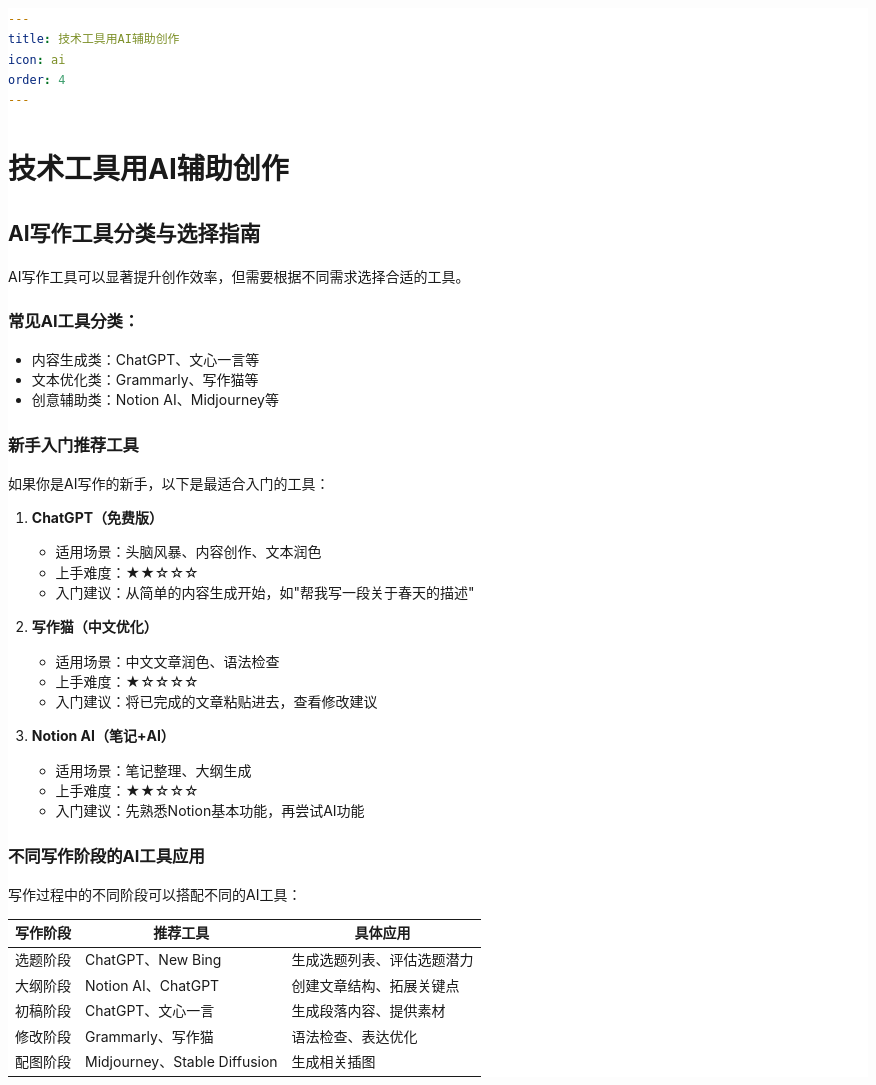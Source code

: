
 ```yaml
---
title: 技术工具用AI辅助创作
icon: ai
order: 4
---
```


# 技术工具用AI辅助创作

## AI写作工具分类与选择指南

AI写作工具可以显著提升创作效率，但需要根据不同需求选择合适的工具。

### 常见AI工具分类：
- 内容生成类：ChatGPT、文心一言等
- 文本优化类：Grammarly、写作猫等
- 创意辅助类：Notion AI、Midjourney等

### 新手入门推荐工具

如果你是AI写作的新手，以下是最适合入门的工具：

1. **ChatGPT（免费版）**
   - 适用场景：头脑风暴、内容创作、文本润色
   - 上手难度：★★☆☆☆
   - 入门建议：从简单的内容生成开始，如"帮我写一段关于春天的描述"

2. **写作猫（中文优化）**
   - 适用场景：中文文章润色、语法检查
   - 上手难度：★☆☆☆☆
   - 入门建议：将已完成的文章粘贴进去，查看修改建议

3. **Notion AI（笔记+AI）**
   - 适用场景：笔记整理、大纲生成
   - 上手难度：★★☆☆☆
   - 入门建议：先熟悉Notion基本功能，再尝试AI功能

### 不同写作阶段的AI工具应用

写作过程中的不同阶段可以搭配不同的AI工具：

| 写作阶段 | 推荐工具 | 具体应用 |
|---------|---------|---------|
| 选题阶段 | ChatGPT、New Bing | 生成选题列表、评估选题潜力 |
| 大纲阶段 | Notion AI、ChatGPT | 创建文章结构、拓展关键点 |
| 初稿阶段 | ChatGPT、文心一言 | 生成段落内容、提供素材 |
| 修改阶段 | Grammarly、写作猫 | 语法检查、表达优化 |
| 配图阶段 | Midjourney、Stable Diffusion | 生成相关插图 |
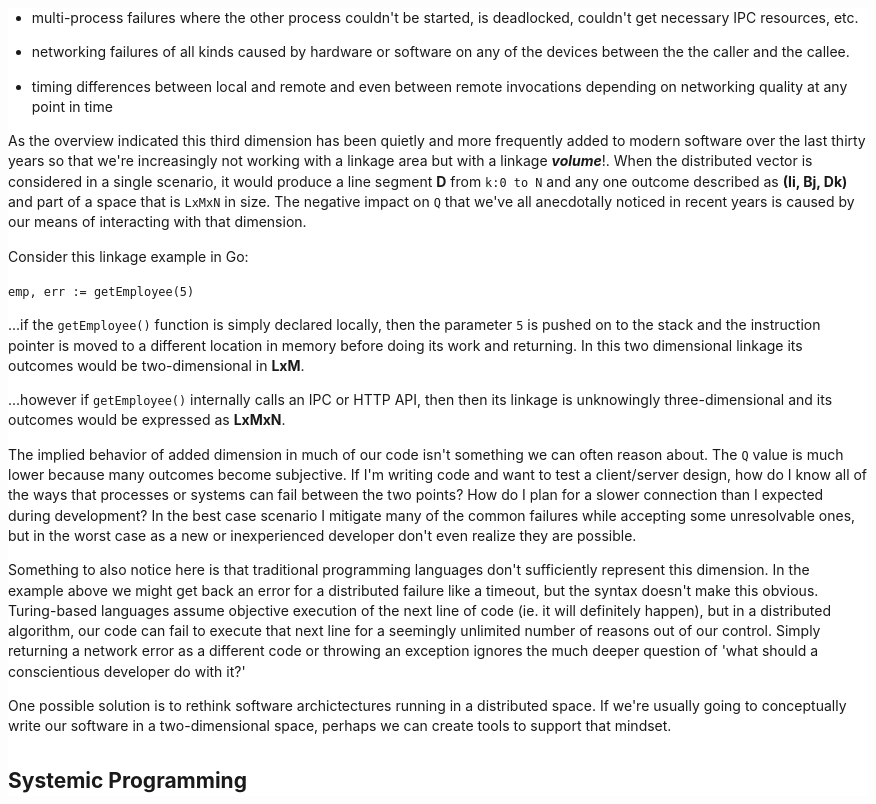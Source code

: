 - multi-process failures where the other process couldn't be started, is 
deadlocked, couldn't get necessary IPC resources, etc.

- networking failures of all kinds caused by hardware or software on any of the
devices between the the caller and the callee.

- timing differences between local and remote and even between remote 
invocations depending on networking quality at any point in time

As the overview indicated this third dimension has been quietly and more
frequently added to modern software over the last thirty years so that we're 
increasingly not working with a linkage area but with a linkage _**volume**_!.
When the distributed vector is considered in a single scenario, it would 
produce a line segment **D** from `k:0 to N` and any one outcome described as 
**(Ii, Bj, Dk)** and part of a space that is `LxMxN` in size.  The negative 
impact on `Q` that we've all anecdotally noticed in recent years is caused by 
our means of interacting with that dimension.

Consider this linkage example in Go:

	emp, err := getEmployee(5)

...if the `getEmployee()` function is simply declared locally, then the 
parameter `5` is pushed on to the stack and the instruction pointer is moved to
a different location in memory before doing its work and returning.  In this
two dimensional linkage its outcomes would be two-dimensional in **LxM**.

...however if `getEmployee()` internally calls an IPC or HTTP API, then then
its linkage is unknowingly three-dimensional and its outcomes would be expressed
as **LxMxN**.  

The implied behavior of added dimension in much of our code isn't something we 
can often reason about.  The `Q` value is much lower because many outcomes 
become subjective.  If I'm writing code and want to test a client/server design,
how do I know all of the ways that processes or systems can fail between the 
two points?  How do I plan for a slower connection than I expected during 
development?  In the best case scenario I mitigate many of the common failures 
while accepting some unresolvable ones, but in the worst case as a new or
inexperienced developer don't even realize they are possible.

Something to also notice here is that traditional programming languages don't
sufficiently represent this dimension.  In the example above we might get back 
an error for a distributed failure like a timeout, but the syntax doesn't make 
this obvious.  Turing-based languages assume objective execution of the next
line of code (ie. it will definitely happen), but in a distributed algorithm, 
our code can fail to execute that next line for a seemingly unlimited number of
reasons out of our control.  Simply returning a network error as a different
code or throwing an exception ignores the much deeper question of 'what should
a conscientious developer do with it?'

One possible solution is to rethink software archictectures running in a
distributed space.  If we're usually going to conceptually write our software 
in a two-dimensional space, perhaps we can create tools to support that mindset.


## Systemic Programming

★ ★ ★ ★ ★

> **WHAT THIS TASK INVOLVES**
Pictures should be skipped, and the records retyped word for word.

> **RESULT OF THIS TASK**
Source code

:
 ```yaml
---
title: 技术工具用AI辅助创作
icon: ai
order: 4
---
```


# 技术工具用AI辅助创作

## AI写作工具分类与选择指南

AI写作工具可以显著提升创作效率，但需要根据不同需求选择合适的工具。

### 常见AI工具分类：
- 内容生成类：ChatGPT、文心一言等
- 文本优化类：Grammarly、写作猫等
- 创意辅助类：Notion AI、Midjourney等

### 新手入门推荐工具

如果你是AI写作的新手，以下是最适合入门的工具：

1. **ChatGPT（免费版）**
   - 适用场景：头脑风暴、内容创作、文本润色
   - 上手难度：★★☆☆☆
   - 入门建议：从简单的内容生成开始，如"帮我写一段关于春天的描述"

2. **写作猫（中文优化）**
   - 适用场景：中文文章润色、语法检查
   - 上手难度：★☆☆☆☆
   - 入门建议：将已完成的文章粘贴进去，查看修改建议

3. **Notion AI（笔记+AI）**
   - 适用场景：笔记整理、大纲生成
   - 上手难度：★★☆☆☆
   - 入门建议：先熟悉Notion基本功能，再尝试AI功能

### 不同写作阶段的AI工具应用

写作过程中的不同阶段可以搭配不同的AI工具：

| 写作阶段 | 推荐工具 | 具体应用 |
|---------|---------|---------|
| 选题阶段 | ChatGPT、New Bing | 生成选题列表、评估选题潜力 |
| 大纲阶段 | Notion AI、ChatGPT | 创建文章结构、拓展关键点 |
| 初稿阶段 | ChatGPT、文心一言 | 生成段落内容、提供素材 |
| 修改阶段 | Grammarly、写作猫 | 语法检查、表达优化 |
| 配图阶段 | Midjourney、Stable Diffusion | 生成相关插图 |
Source code

: - multi-process failures where the other process couldn't be started, is 
deadlocked, couldn't get necessary IPC resources, etc.

- networking failures of all kinds caused by hardware or software on any of the
devices between the the caller and the callee.

- timing differences between local and remote and even between remote 
invocations depending on networking quality at any point in time

As the overview indicated this third dimension has been quietly and more
frequently added to modern software over the last thirty years so that we're 
increasingly not working with a linkage area but with a linkage _**volume**_!.
When the distributed vector is considered in a single scenario, it would 
produce a line segment **D** from `k:0 to N` and any one outcome described as 
**(Ii, Bj, Dk)** and part of a space that is `LxMxN` in size.  The negative 
impact on `Q` that we've all anecdotally noticed in recent years is caused by 
our means of interacting with that dimension.

Consider this linkage example in Go:

	emp, err := getEmployee(5)

...if the `getEmployee()` function is simply declared locally, then the 
parameter `5` is pushed on to the stack and the instruction pointer is moved to
a different location in memory before doing its work and returning.  In this
two dimensional linkage its outcomes would be two-dimensional in **LxM**.

...however if `getEmployee()` internally calls an IPC or HTTP API, then then
its linkage is unknowingly three-dimensional and its outcomes would be expressed
as **LxMxN**.  

The implied behavior of added dimension in much of our code isn't something we 
can often reason about.  The `Q` value is much lower because many outcomes 
become subjective.  If I'm writing code and want to test a client/server design,
how do I know all of the ways that processes or systems can fail between the 
two points?  How do I plan for a slower connection than I expected during 
development?  In the best case scenario I mitigate many of the common failures 
while accepting some unresolvable ones, but in the worst case as a new or
inexperienced developer don't even realize they are possible.

Something to also notice here is that traditional programming languages don't
sufficiently represent this dimension.  In the example above we might get back 
an error for a distributed failure like a timeout, but the syntax doesn't make 
this obvious.  Turing-based languages assume objective execution of the next
line of code (ie. it will definitely happen), but in a distributed algorithm, 
our code can fail to execute that next line for a seemingly unlimited number of
reasons out of our control.  Simply returning a network error as a different
code or throwing an exception ignores the much deeper question of 'what should
a conscientious developer do with it?'

One possible solution is to rethink software archictectures running in a
distributed space.  If we're usually going to conceptually write our software 
in a two-dimensional space, perhaps we can create tools to support that mindset.


## Systemic Programming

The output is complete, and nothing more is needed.